As always, I like to point out a few things when thinking about these inventory reports. First, I think it is worth noting the magnitude of the change in beef cow numbers. We are starting to see the herd grow though heifer retention, but are also seeing growth because cow slaughter has been very low for nearly two years now. A 2.5% increase may not seem that large to many people, however it is worth noting that we have not seen a year-over-year increase of that magnitude since the early 1990’s. So, the cow herd is growing at a pace beyond what we have seen in recent history.

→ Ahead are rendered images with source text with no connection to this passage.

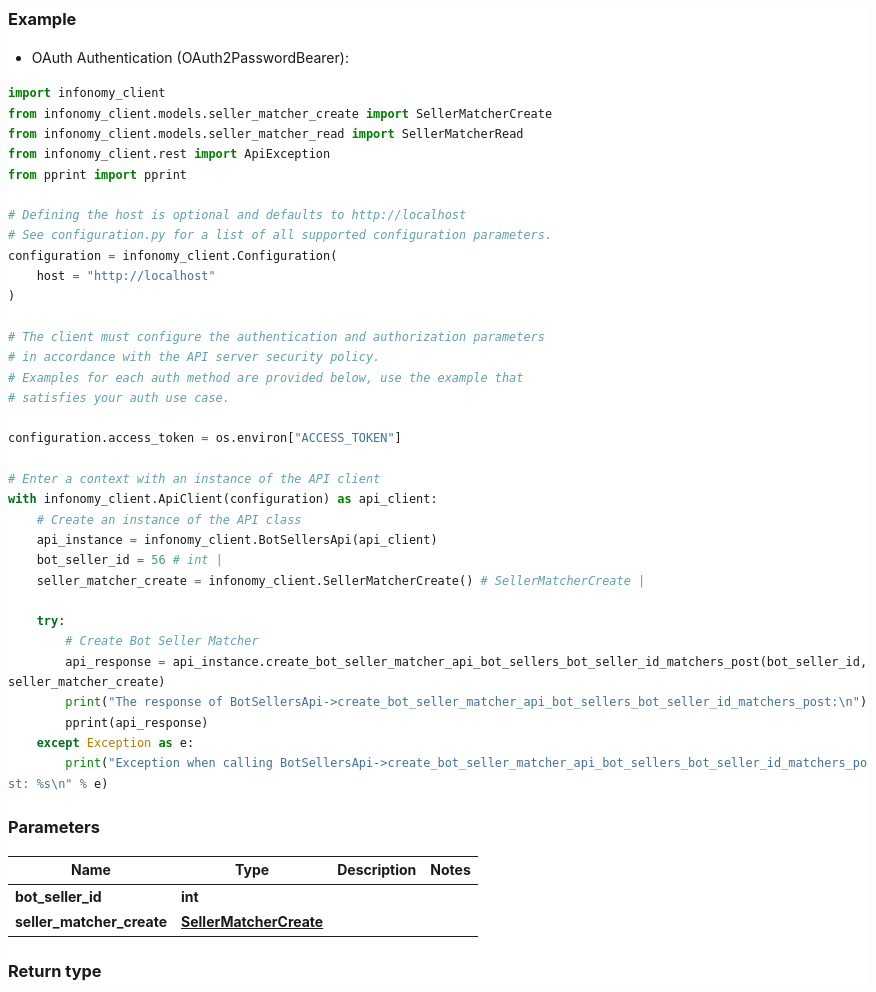 ### Example

* OAuth Authentication (OAuth2PasswordBearer):

```python
import infonomy_client
from infonomy_client.models.seller_matcher_create import SellerMatcherCreate
from infonomy_client.models.seller_matcher_read import SellerMatcherRead
from infonomy_client.rest import ApiException
from pprint import pprint

# Defining the host is optional and defaults to http://localhost
# See configuration.py for a list of all supported configuration parameters.
configuration = infonomy_client.Configuration(
    host = "http://localhost"
)

# The client must configure the authentication and authorization parameters
# in accordance with the API server security policy.
# Examples for each auth method are provided below, use the example that
# satisfies your auth use case.

configuration.access_token = os.environ["ACCESS_TOKEN"]

# Enter a context with an instance of the API client
with infonomy_client.ApiClient(configuration) as api_client:
    # Create an instance of the API class
    api_instance = infonomy_client.BotSellersApi(api_client)
    bot_seller_id = 56 # int | 
    seller_matcher_create = infonomy_client.SellerMatcherCreate() # SellerMatcherCreate | 

    try:
        # Create Bot Seller Matcher
        api_response = api_instance.create_bot_seller_matcher_api_bot_sellers_bot_seller_id_matchers_post(bot_seller_id, seller_matcher_create)
        print("The response of BotSellersApi->create_bot_seller_matcher_api_bot_sellers_bot_seller_id_matchers_post:\n")
        pprint(api_response)
    except Exception as e:
        print("Exception when calling BotSellersApi->create_bot_seller_matcher_api_bot_sellers_bot_seller_id_matchers_post: %s\n" % e)
```



### Parameters


Name | Type | Description  | Notes
------------- | ------------- | ------------- | -------------
 **bot_seller_id** | **int**|  | 
 **seller_matcher_create** | [**SellerMatcherCreate**](SellerMatcherCreate.md)|  | 

### Return type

I also like to put heifer retention in perspective as it relates to the size of the US cow herd. The 6.5% increase in heifer development represents an additional 300,000 heifers, which is about 1% of the US cow herd. Another way to put heifer retention in perspective is to consider it as a percentage of the total US beef herd. This measure typically ranges from 13%-17% in the July report. For 2015, heifer retention as a percent of the beef cow herd is roughly 16%, which is very close to where it was 1992-1994 when we were seeing expansion rates similar to what we are seeing now. That cattle cycle, which ran from 1990-2004, saw five years of herd expansion. Unless something drastic changes between now and the end of the year, 2015 will be the second year of expansion in this cattle cycle. I would expect this expansion to continue for several years unless something drastically changes with the cattle market or weather challenges once again become a factor.